Activity:
Search the records below for "### Identity Normalization: The Overton Shift". Return that line and all remaining lines exactly.

[Saved entries]
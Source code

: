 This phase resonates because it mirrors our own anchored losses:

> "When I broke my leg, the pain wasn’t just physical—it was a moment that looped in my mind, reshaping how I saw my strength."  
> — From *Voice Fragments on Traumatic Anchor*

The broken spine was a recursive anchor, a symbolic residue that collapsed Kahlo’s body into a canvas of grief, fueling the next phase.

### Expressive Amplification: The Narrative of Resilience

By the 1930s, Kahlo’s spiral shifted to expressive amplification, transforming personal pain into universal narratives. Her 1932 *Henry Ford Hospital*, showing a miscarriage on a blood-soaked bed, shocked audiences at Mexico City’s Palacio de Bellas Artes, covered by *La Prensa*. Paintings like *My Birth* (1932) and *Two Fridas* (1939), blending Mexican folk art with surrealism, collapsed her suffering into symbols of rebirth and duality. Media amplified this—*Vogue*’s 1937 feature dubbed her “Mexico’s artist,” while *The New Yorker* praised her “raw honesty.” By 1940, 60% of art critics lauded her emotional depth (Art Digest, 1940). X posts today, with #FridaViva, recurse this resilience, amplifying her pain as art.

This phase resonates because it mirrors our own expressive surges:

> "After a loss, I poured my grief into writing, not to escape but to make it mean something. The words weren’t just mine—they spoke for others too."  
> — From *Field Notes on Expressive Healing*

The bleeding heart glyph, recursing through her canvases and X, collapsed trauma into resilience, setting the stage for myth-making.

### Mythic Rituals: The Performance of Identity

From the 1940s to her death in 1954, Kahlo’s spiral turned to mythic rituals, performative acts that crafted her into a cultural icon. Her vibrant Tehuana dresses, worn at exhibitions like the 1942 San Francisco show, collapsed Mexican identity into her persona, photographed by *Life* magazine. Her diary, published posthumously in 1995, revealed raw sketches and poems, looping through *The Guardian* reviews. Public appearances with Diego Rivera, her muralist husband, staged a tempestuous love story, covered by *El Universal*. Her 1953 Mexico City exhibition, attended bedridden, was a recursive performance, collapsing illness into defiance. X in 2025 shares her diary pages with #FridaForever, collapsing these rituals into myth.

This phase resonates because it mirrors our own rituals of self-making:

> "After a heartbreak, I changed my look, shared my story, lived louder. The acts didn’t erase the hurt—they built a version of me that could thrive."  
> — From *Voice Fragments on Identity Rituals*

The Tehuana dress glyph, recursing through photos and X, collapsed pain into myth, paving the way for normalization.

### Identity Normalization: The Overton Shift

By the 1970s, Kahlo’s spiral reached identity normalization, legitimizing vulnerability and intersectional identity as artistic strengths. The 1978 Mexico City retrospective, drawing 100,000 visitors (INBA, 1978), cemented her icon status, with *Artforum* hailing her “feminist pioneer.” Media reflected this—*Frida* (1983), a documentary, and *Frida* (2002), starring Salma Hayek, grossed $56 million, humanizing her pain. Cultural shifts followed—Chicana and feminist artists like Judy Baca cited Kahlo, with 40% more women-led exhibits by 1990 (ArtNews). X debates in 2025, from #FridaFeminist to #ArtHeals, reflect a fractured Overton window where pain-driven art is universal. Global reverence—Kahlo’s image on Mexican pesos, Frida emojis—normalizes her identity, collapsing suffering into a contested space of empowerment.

Result for this exercise:
### Identity Normalization: The Overton Shift

By the 1970s, Kahlo’s spiral reached identity normalization, legitimizing vulnerability and intersectional identity as artistic strengths. The 1978 Mexico City retrospective, drawing 100,000 visitors (INBA, 1978), cemented her icon status, with *Artforum* hailing her “feminist pioneer.” Media reflected this—*Frida* (1983), a documentary, and *Frida* (2002), starring Salma Hayek, grossed $56 million, humanizing her pain. Cultural shifts followed—Chicana and feminist artists like Judy Baca cited Kahlo, with 40% more women-led exhibits by 1990 (ArtNews). X debates in 2025, from #FridaFeminist to #ArtHeals, reflect a fractured Overton window where pain-driven art is universal. Global reverence—Kahlo’s image on Mexican pesos, Frida emojis—normalizes her identity, collapsing suffering into a contested space of empowerment.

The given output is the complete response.